Mi sento di rispondere che ho iniziato a fare musica da quando il mio padrino di battesimo mi regalò all’età di 3 anni la mia prima pianola: una Bontempi che ancora custodisco gelosamente. Poi nel 1998, grazie ai miei genitori, ho ricevuto in regalo il mio primo campionatore Akai S2000 che mi ha dato la possibilità autonomamente di produrre musica a casa, dalla mia cameretta. Ho iniziato a registrare tutti i miei amici che avevano la mia stessa passione, incidevamo su musicassetta e poi copiavamo per regalare e diffondere la nostra musica. Perché ho iniziato non saprei dirlo. Era un pensiero fisso; mi svegliavo e pensavo alle rime, ai beat da comporre, pensavo alla musica mentre ero a scuola, mentre mangiavo e non aspettavo altro che incontrarmi con la mia crew e fare freestyle o scegliere su che strumentale scrivere il prossimo brano. Erano anni importanti perché in strada non c’era nulla e molti pericoli erano alla portata di mano. Come la droga, ad esempio, che grazie a questa nostra grande passione siamo riusciti a tenere lontano.
Quali sono i valori che esprimi con la tua musica? E l’hip hop cosa rappresenta per te?
I valori fondamentali che esprimo sono la condivisione e il rispetto verso il prossimo. In 22 anni di musica ho inciso un solo album da solista, perché sentivo la necessità di condividere la mia musica non solo in strada ma anche sui dischi con le mie crew e i miei amici. Infatti la mia musica è legata a personaggi che sono stati molto importanti per me – e viceversa – e per la musica nostrana, come Morfuco, Patto, Stik b, rappers salernitani, o I Funky pushertz, rappers di Torre del Greco, città dove ho inciso molti brani e svariati album. Un altro valore che tendo a sottolineare è la rivalsa tramite la musica. E intendo non una rivalsa fatta di soldi e ricchezza ma una rivalsa fatta di soddisfazioni personali legate al miglioramento della vita interiore. La musica mi ha dato realmente forza nei momenti bui. Perché tutti passano inevitabilmente momenti duri, come ad esempio la perdita prematura di un genitore (come nel mio caso), di un amico, di una persona cara o uno sbandamento legato alle problematiche che possono esserci nella vita di strada. Per me l’hip hop rappresenta la famiglia allargata, un’immagine da aggiungere alle foto di famiglia. E quindi va coltivata, amata, tenuta stretta, specialmente nei periodi di forte tensione.

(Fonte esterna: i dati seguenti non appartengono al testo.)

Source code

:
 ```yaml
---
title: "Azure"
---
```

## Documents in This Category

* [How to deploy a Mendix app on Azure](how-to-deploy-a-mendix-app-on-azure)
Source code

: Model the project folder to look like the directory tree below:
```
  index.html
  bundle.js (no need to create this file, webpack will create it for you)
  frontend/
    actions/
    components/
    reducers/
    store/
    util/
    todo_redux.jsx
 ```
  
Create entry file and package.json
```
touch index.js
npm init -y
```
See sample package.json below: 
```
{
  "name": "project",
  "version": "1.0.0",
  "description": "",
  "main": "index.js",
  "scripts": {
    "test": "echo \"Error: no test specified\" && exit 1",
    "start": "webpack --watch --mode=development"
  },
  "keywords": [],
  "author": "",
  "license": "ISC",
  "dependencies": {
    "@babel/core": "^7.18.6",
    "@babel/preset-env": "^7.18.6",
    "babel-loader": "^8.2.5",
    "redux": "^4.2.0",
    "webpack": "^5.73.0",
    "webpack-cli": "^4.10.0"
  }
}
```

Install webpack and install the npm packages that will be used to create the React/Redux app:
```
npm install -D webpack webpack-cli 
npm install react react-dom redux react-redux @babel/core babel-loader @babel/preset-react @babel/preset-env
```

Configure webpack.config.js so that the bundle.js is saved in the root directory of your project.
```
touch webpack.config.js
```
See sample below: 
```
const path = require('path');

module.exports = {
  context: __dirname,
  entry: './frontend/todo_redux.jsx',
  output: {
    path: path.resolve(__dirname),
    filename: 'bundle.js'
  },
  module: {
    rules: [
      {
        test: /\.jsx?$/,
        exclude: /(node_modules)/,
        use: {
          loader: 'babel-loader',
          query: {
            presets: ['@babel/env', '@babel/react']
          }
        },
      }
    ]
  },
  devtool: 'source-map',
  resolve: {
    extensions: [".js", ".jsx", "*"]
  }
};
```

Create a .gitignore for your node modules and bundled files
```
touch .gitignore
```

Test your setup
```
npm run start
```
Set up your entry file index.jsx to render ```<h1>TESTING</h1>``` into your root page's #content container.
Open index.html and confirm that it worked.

Com’è stato l’incontro con il mondo dei ragazzi “fuori famiglia” attraverso Agevolando? Cosa hai potuto dare? Cosa hai ricevuto?
Innanzitutto, mi sento di ringraziare Monica Romei, una mia cara amica da sempre, che considero un’eroina dei giorni nostri assieme ai suoi colleghi dell’associazione Agevolando che professionalmente e amorevolmente portano avanti con passione questo progetto, tanto difficile e tra l’altro poco retribuito dalle istituzioni. Il mio primo incontro è stato come un colpo di fulmine: una specie di amore a prima vista. Questi ragazzini mi hanno riportato a quando ero ragazzino e vivevo le mie giornate in un quartiere molto difficile di periferia come lo era Mariconda negli anni ’80 e ‘90. Ho subito fatto sentire ai ragazzi che c’era bisogno di fare crew, di stare tutti assieme, di raccontarci tutto oltre la barriera che può creare la differenza di età. Ho ascoltato le loro storie spesso molto forti, che non nego qualche volta mi abbiano tolto il respiro. Ma pensavo in cuor mio: se sono qui è perché devo fare qualcosa. Il primo incontro è stato un po’ ostico, poi dal secondo ho preso in mano le redini con il mio solito modo di fare e mi sono impossessato della loro attenzione. Da lì in poi amore e rispetto. Mi sento telefonicamente con tanti ragazzi che mi chiedono consigli sul rap o semplicemente su cosa fare nella vita di tutti i giorni, e questo per me è il più grande risultato. Spesso dico ai miei amici di essere una persona molto ricca per questo motivo. Dai ragazzi ho ricevuto bene e amore. Sono bambini e ragazzi cresciuti troppo presto che vogliono attenzione, vogliono essere ascoltati e vanno ascoltati anche sulle cose più banali. Io sono tutt’orecchi perché ho bisogno anche io di sapere per crescere. Spero di continuare perché sono ancora voglioso di sapere, sono sicuro che questa esperienza mi renderà ancora più ricco.